[Records from a data source]
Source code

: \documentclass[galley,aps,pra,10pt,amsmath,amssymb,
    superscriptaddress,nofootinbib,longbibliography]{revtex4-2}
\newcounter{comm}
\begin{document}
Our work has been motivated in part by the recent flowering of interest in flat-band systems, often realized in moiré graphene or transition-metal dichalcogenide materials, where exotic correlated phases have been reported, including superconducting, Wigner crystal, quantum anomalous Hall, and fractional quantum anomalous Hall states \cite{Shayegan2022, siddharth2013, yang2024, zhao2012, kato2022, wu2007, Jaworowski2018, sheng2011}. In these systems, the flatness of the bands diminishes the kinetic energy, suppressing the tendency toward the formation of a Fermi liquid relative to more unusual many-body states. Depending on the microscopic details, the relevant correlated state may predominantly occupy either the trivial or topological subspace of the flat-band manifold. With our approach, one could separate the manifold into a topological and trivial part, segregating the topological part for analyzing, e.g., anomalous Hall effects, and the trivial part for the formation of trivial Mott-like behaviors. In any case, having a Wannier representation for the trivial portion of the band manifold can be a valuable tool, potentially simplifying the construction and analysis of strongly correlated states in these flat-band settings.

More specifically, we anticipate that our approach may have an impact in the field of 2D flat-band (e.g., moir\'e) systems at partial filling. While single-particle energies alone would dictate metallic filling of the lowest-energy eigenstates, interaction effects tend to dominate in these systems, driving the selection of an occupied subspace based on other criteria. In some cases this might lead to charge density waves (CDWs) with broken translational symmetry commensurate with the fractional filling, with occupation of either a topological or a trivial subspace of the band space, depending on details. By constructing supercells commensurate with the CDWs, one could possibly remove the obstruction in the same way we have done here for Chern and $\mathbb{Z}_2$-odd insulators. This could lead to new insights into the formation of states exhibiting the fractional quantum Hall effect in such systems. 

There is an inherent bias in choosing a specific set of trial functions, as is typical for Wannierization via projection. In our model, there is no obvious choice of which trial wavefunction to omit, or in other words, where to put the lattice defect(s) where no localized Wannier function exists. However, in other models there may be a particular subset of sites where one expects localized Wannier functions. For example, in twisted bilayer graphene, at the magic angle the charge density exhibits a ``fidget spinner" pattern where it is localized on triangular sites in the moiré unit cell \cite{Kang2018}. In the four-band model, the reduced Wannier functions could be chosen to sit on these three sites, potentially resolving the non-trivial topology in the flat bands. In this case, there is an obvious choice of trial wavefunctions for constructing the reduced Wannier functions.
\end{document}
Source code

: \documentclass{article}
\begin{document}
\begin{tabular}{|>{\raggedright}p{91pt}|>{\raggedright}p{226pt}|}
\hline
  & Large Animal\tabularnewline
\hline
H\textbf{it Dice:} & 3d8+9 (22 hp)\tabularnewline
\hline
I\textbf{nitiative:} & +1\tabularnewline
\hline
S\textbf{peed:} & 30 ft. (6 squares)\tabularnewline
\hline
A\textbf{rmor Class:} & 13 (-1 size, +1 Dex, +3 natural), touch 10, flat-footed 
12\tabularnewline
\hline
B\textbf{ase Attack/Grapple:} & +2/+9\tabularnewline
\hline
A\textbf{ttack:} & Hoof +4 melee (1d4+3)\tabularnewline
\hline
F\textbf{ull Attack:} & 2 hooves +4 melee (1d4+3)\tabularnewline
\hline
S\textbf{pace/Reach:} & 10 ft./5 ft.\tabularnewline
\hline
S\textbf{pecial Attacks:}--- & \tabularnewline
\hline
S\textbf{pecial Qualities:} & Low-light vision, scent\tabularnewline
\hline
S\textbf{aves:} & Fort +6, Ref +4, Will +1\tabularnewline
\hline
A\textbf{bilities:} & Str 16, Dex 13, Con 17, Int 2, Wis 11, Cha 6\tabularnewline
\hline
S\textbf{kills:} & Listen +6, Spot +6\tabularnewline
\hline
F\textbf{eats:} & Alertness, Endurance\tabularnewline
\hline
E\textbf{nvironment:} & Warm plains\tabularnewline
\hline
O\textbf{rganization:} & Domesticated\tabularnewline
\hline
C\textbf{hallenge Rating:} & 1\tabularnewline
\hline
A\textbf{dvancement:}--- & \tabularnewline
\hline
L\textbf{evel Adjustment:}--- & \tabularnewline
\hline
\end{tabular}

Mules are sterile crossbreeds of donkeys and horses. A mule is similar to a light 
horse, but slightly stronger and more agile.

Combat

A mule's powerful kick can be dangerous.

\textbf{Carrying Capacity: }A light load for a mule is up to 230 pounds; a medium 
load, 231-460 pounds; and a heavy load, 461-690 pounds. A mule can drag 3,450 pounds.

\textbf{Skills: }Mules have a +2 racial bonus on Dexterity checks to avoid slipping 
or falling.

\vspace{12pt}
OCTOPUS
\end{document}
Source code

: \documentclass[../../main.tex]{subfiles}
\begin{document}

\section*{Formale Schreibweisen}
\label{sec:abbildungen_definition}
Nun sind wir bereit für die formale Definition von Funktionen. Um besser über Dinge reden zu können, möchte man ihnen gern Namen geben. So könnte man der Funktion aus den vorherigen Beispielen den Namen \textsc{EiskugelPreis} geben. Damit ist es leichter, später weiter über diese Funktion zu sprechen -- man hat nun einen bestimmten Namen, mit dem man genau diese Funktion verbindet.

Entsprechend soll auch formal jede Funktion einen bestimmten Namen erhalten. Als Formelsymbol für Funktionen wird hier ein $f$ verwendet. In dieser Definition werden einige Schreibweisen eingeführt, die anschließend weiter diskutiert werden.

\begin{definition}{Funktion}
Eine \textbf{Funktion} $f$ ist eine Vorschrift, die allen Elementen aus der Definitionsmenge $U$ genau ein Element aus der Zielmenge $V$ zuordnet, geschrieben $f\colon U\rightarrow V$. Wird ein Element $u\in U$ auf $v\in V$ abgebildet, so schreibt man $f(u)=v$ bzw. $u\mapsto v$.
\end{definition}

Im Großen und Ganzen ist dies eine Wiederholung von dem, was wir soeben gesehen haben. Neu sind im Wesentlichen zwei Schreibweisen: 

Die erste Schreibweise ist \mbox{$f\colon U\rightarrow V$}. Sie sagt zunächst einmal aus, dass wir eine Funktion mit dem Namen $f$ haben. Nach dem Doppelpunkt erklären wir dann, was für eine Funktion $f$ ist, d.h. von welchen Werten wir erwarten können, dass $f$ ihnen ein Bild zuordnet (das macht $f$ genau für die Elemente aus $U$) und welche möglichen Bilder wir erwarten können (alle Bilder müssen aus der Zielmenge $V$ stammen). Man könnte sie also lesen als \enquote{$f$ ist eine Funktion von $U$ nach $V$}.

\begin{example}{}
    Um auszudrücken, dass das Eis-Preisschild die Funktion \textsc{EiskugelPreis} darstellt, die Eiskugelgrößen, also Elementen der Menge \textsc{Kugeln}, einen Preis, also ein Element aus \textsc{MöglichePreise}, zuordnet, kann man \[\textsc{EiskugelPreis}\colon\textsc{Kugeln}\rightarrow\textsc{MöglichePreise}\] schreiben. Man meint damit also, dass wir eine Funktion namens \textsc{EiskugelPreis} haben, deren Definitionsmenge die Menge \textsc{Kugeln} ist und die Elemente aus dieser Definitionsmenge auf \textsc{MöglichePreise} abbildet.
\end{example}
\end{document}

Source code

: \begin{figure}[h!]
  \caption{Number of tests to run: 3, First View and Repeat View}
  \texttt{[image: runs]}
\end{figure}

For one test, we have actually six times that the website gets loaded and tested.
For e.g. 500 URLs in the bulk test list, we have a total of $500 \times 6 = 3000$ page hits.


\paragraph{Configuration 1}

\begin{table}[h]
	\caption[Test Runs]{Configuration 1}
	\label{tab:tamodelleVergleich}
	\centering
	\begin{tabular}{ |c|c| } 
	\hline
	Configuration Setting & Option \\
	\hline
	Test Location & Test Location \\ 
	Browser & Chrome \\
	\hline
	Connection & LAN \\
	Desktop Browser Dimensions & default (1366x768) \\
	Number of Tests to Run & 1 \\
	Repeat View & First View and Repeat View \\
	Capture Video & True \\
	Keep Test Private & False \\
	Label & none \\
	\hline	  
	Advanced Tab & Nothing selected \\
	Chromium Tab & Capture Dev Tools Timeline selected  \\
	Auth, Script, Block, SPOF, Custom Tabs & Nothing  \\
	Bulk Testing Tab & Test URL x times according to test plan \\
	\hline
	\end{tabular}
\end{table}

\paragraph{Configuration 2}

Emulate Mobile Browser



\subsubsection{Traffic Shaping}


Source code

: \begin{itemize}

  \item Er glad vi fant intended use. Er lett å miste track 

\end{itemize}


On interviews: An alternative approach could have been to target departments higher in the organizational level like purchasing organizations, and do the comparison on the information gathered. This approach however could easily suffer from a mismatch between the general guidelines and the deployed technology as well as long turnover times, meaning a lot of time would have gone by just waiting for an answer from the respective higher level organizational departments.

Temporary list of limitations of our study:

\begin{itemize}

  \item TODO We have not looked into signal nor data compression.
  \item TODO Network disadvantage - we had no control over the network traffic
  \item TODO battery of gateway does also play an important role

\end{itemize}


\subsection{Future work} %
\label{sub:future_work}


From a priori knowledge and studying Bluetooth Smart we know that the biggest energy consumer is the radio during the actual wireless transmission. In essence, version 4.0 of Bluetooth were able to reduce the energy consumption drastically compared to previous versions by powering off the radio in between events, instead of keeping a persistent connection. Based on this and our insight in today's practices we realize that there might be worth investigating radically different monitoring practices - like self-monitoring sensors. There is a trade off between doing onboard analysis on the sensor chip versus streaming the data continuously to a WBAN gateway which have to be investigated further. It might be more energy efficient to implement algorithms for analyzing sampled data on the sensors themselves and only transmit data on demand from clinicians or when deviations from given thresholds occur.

▸ How to complete this task
Show the lines in the entries above that include the string "paragraph".

▸ Exercise result
\paragraph{Configuration 1}
\paragraph{Configuration 2}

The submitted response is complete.